# [Work required]
Count the lines in the records below that contain the word "public", and give that figure alone.

□ □ □

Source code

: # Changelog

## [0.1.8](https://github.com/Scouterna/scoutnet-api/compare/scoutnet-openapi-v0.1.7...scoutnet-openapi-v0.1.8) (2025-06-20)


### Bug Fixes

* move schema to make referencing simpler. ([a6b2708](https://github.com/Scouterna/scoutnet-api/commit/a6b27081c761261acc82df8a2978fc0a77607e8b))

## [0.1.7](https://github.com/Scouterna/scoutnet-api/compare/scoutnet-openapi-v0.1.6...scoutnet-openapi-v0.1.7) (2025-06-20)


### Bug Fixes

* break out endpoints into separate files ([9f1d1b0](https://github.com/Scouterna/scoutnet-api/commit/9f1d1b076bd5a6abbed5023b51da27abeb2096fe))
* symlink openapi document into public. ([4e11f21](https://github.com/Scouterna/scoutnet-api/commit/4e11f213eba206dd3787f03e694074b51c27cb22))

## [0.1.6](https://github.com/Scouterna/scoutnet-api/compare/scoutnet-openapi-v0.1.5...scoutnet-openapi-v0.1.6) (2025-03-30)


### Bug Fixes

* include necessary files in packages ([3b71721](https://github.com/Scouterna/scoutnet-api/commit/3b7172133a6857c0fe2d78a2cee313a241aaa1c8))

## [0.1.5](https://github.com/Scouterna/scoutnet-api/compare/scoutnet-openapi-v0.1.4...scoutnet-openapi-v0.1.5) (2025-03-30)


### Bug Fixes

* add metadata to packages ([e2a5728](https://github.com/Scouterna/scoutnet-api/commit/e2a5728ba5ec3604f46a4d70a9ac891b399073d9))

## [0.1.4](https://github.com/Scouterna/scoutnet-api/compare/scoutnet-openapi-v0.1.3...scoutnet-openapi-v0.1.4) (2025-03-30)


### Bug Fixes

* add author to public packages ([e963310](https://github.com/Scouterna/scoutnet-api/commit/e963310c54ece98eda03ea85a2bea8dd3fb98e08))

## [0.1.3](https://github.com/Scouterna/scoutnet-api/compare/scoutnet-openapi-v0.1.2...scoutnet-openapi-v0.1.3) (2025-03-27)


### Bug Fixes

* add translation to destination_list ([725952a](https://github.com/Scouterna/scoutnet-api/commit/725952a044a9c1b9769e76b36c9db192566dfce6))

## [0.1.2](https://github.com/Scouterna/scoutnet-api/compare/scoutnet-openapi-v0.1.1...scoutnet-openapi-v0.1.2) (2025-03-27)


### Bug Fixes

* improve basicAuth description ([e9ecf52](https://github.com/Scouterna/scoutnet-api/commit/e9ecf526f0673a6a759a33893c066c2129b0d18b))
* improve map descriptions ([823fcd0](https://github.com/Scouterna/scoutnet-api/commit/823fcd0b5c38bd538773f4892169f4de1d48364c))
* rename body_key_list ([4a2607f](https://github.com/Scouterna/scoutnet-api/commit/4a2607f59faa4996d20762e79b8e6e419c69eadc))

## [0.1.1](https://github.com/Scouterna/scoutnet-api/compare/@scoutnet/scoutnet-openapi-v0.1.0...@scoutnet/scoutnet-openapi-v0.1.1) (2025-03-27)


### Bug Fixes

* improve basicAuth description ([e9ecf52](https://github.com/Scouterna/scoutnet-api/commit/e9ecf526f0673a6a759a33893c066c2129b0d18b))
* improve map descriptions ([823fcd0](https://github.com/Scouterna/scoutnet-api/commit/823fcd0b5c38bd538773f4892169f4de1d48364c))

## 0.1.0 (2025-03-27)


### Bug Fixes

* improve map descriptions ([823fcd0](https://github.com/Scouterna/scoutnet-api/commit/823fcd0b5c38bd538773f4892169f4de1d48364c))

□ □ □

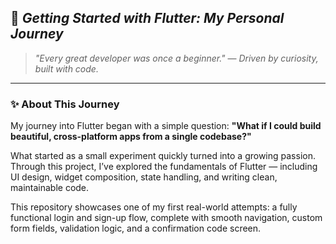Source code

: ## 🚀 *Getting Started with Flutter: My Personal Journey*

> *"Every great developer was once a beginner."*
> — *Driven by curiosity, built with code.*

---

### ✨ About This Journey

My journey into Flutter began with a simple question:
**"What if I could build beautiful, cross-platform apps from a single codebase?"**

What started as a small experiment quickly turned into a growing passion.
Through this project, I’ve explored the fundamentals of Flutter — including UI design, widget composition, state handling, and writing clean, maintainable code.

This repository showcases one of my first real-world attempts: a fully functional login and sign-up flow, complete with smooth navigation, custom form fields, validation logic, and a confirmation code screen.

□ □ □

# [Task result]
2